As discussed, the central clock is highly dependent on light for its plan. Scientists have found that when there is a change in usual light exposure, even the central clock ticks differently. Such factors that can modify the circadian clock's rhythm are called entrainers. This entrainment is represented by a change in hormonal secretion (cortisol and melatonin) pattern. However, light is not the only entrainer. Peripheral clocks respond to entrainers like meal timing.
Humans are diurnal animals, which means that they are active during the day and rest at night. Therefore, following a regular daily schedule, roughly eating / fasting and waking/ sleeping at standard times, maintains synchrony in our body clocks. However, when the timetable is very different from the standard, the clock desynchronizes, and the physiological responses also change.
Scientists have been observing and reporting a higher prevalence of metabolic disorders in people who do night shifts compared to those who work during standard working hours.
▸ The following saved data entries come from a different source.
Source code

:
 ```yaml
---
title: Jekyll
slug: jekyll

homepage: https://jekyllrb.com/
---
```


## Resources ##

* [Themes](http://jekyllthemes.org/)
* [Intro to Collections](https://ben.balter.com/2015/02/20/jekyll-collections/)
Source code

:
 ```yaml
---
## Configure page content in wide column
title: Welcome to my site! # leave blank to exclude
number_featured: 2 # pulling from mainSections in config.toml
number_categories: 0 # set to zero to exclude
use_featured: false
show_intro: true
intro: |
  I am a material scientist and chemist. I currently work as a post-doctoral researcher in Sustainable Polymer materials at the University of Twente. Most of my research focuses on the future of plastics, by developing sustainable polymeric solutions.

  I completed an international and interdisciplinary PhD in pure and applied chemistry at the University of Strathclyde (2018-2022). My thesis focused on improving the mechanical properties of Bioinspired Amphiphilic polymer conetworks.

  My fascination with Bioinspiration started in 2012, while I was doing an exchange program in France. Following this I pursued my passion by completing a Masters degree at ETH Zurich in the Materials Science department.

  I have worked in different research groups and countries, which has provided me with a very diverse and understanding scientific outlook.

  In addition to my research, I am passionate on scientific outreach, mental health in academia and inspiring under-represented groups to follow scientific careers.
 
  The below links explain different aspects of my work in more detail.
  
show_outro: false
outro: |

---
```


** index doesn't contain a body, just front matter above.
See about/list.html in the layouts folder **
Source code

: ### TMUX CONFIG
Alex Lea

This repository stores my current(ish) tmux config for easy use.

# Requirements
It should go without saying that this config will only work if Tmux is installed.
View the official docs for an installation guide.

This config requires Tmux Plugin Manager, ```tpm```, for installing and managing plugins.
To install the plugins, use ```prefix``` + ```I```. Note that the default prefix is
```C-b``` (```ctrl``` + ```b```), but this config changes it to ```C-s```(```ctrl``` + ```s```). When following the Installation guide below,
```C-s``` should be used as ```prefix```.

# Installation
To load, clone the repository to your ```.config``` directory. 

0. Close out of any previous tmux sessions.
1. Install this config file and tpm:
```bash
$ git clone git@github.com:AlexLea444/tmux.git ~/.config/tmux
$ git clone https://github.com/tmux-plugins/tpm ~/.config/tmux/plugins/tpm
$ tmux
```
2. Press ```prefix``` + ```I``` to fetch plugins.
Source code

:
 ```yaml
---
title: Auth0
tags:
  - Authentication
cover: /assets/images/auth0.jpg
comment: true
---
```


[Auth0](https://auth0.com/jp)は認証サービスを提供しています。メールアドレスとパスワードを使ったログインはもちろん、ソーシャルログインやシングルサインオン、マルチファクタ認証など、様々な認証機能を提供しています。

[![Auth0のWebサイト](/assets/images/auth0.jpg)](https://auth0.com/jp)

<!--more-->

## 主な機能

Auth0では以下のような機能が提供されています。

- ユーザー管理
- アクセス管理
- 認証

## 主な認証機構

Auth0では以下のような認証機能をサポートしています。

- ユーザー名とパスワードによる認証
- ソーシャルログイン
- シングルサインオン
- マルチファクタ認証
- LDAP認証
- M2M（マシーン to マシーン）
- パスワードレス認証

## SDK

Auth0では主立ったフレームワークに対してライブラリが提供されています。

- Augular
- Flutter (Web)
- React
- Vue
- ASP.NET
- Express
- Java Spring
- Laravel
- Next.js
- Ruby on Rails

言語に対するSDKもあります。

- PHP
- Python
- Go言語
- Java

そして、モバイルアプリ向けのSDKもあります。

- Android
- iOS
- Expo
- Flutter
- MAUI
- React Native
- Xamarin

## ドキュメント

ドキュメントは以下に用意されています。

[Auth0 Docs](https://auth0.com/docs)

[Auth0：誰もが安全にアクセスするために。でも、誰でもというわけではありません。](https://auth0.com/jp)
Also, people who skip breakfast or eat closer to their sleep are more prone to becoming overweight.
However, what caused this association was unclear initially. Therefore, it was essential to know if such effects resulted from an odd wake-sleep/ eat-fast schedule or they occurred due to higher energy intake or lower activity.
So, several studies were done where one group ate or slept erratically while the other group followed standard sleep and meal pattern. However, both groups ate the same number of calories (known as the isocaloric setting). They also tried changing the meals' size between breakfast, lunch, and dinner (for example, lighter breakfast vs heavier dinner). In such experiments, the group that ate more calories earlier generally showed better health outcomes.
One study reported more weight loss in a group eating early lunch in an isocaloric setting. Similarly, Jakubowicz reported an average of ~5 kg more weight loss in a group that ate 50% calories at breakfast compared to another which ate them at dinner. Similarly, mice with lagged sleep schedules were found to be obesity-prone.
Based on overall evidence, erratic sleep and meal schedules should be avoided. Keeping the daily schedule and circadian clock synchronized is one key factor in weight loss and overall health.
- Garaulet, M., Gómez-Abellán, P., Alburquerque-Béjar, J.J., Lee, Y.C., et al. (2013) Timing of food intake predicts weight loss effectiveness. International Journal of Obesity. [Online] 37 (4), 604–611. Available from: doi:10.1038/ijo.2012.229 [Accessed: 5 September 2020].
- Jakubowicz, D., Barnea, M., Wainstein, J. & Froy, O. (2013) High caloric intake at breakfast vs. dinner differentially influences weight loss of overweight and obese women. Obesity (Silver Spring, Md.). [Online] 21 (12), 2504–2512. Available from: doi:10.1002/OBY.20460 [Accessed: 21 February 2022].
- Johnston, J.D. (2014) Physiological responses to food intake throughout the day. Nutrition Research Reviews. [Online] 27 (1), 107–118. Available from: doi:10.1017/S0954422414000055 [Accessed: 3 September 2020].